The writing, dated April 24, 1923, upon which this action was founded, was an agreement for the purchase and sale of real estate, and contained, besides a description of the premises and the terms and conditions of sale, the following provision: “The Vendee hereby represents and declares that no brokers are involved in connection with this transaction and that the said Vendor is not to pay any commis*340sions on account of this sale and agrees to hold the said Vendor harmless against all claims for commissions.” The agreement was signed by E. Gertrude Furlong, E. D. Levinton, agent, and E. D. Levinton as the vendors, and Harris Poorvu, the vendee. The sale was consummated.
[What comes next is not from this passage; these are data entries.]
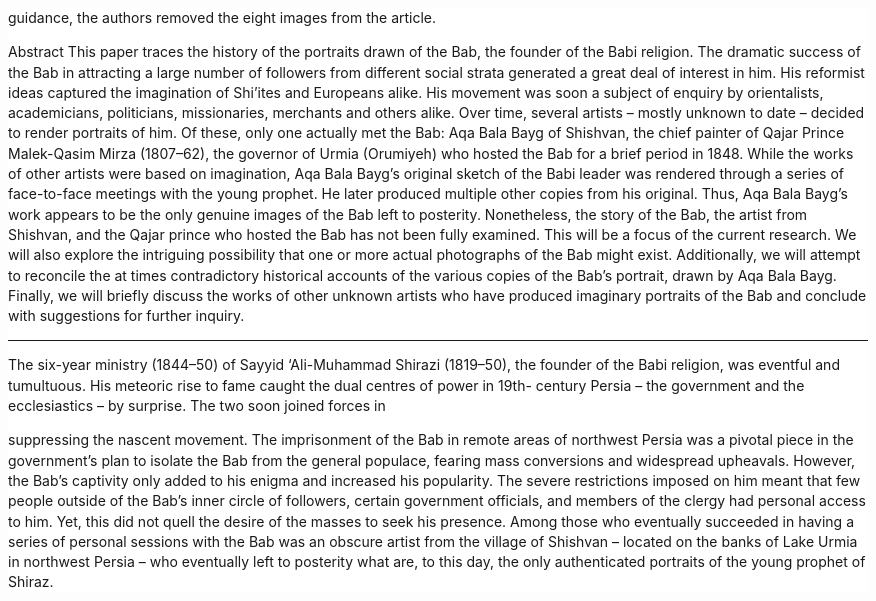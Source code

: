 guidance, the authors removed the eight images from the article.

Abstract
This paper traces the history of the portraits drawn of the Bab, the founder of the Babi religion. The
dramatic success of the Bab in attracting a large number of followers from different social strata
generated a great deal of interest in him. His reformist ideas captured the imagination of Shi’ites and
Europeans alike. His movement was soon a subject of enquiry by orientalists, academicians, politicians,
missionaries, merchants and others alike. Over time, several artists – mostly unknown to date – decided
to render portraits of him. Of these, only one actually met the Bab: Aqa Bala Bayg of Shishvan, the chief
painter of Qajar Prince Malek-Qasim Mirza (1807–62), the governor of Urmia (Orumiyeh) who hosted the
Bab for a brief period in 1848. While the works of other artists were based on imagination, Aqa Bala
Bayg’s original sketch of the Babi leader was rendered through a series of face-to-face meetings with the
young prophet. He later produced multiple other copies from his original. Thus, Aqa Bala Bayg’s work
appears to be the only genuine images of the Bab left to posterity. Nonetheless, the story of the Bab, the
artist from Shishvan, and the Qajar prince who hosted the Bab has not been fully examined. This will be a
focus of the current research. We will also explore the intriguing possibility that one or more actual
photographs of the Bab might exist. Additionally, we will attempt to reconcile the at times contradictory
historical accounts of the various copies of the Bab’s portrait, drawn by Aqa Bala Bayg. Finally, we will
briefly discuss the works of other unknown artists who have produced imaginary portraits of the Bab and
conclude with suggestions for further inquiry.

***
The six-year ministry (1844–50) of Sayyid ‘Ali-Muhammad Shirazi (1819–50), the founder of the Babi
religion, was eventful and tumultuous. His meteoric rise to fame caught the dual centres of power in 19th-
century Persia – the government and the ecclesiastics – by surprise. The two soon joined forces in

suppressing the nascent movement. The imprisonment of the Bab in remote areas of northwest Persia
was a pivotal piece in the government’s plan to isolate the Bab from the general populace, fearing mass
conversions and widespread upheavals. However, the Bab’s captivity only added to his enigma and
increased his popularity. The severe restrictions imposed on him meant that few people outside of the
Bab’s inner circle of followers, certain government officials, and members of the clergy had personal
access to him. Yet, this did not quell the desire of the masses to seek his presence. Among those who
eventually succeeded in having a series of personal sessions with the Bab was an obscure artist from the
village of Shishvan – located on the banks of Lake Urmia in northwest Persia – who eventually left to
posterity what are, to this day, the only authenticated portraits of the young prophet of Shiraz.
By a writ dated June 29, 1923, Sidney F. Hooper, a real estate broker, brought an action against one Max Shoolman to recover a commission for the sale of the property which was described in the above mentioned agreement, and after a trial on the merits Hooper recovered judgment, on March 14, 1927, in the sum of $6,414.67. An agreement of judgment satisfied was filed on the same date. By writ dated March 21, 1928, Shoolman brought an action against Levinton, the plaintiff in the present action, for the recovery of the amount of the judgment, together with interest and attorney's fees, alleging in his declaration that he was acting as agent for Levinton with respect to the property. The answer of Levinton consisted of a general denial and a plea of payment. Under date of April 2, 1928, Levinton. sent Poorvu a letter notifying him to come in and defend the action. Poorvu received the notice on or about April 6, 1928, but did not appear personally or by attorney. While the case was pending, Poorvu brought a bill in equity, filed on June 15, 1928, against Levinton and Shoolman, seeking to restrain the prosecution of the action of Shoolman against Levinton. Both defendants filed demurrers to the bill, alleging that the plaintiff had not stated any case which entitled him to relief in equity. These demurrers were sustained, according to the order on each demurrer, on the ground that the allegations in the bill did not show that the plaintiff in the equity case would be bound by any judgment obtained by Shoolman against Levinton, or that the plaintiff had sought and been refused an opportunity to defend that action. No amendment was filed to the bill of complaint and a final decree was entered on September 28, 1928, dismissing the bill. The plaintiff Poorvu appealed. By rescript from this court, dated January 7, 1929, the appeal was dismissed. It appears that the bill was finally dismissed under Rule 85 of the. Superior Court *341(1932). In the action of Shoolman against Levinton, a judgment for the plaintiff was entered on December 21, 1931, in the sum of $9,059.36 including damages and costs. The execution was indorsed “Satisfied in full April 26, 1932, ” and was filed on January 15, 1935. Levinton, by writ dated April 28, 1932, brought the present action against Poorvu under the indemnity clause contained in the agreement for sale.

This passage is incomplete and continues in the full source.